/---
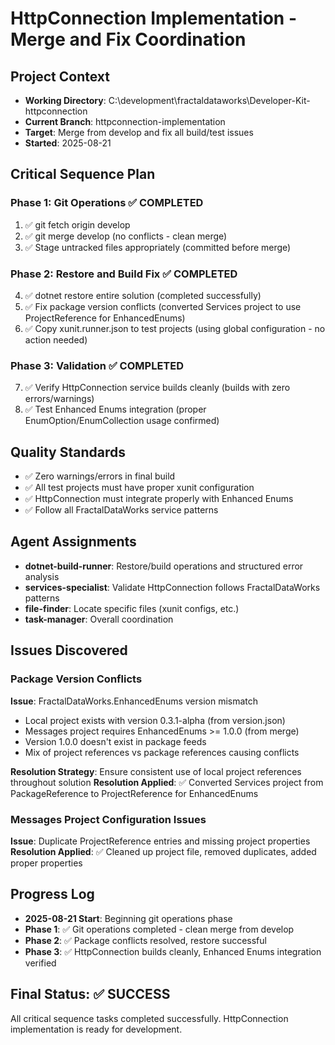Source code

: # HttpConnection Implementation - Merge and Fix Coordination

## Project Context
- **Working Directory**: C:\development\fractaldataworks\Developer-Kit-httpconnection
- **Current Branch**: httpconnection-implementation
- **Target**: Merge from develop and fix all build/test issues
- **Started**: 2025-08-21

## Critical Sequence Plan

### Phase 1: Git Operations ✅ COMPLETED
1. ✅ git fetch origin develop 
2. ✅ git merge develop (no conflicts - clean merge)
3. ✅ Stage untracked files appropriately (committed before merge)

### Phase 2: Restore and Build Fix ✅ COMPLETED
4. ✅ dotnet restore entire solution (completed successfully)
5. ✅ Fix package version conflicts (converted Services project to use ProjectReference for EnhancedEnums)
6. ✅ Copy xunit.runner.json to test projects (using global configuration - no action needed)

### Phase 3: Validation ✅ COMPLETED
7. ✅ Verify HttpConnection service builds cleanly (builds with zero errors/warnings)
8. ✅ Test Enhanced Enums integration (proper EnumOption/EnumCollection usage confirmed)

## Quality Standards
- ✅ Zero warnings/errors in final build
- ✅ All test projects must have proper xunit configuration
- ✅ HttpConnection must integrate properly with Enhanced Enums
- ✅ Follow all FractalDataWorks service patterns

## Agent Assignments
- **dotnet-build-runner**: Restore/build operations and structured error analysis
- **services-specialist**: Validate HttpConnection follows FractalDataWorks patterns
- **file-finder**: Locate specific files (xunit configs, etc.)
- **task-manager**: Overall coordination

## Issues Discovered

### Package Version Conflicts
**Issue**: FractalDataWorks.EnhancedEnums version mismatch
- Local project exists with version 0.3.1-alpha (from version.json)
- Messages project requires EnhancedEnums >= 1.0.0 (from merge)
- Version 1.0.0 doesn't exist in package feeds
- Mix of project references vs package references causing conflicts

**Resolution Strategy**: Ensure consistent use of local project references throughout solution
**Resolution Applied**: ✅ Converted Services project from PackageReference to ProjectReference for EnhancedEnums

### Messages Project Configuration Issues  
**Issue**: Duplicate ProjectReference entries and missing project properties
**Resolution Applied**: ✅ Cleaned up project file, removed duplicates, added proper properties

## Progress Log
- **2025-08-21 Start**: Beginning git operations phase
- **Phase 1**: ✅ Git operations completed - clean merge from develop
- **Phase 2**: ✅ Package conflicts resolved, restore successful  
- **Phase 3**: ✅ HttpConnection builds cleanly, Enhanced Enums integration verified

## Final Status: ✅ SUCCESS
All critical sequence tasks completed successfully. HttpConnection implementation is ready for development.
\---
* _WHAT NEEDS TO BE DONE_
Only the lines from the one holding "missing project properties" through the final line of the entries, both included, should be given again, word for word.

* _RESPONSE BELOW_
**Issue**: Duplicate ProjectReference entries and missing project properties
**Resolution Applied**: ✅ Cleaned up project file, removed duplicates, added proper properties

## Progress Log
- **2025-08-21 Start**: Beginning git operations phase
- **Phase 1**: ✅ Git operations completed - clean merge from develop
- **Phase 2**: ✅ Package conflicts resolved, restore successful  
- **Phase 3**: ✅ HttpConnection builds cleanly, Enhanced Enums integration verified

## Final Status: ✅ SUCCESS
All critical sequence tasks completed successfully. HttpConnection implementation is ready for development.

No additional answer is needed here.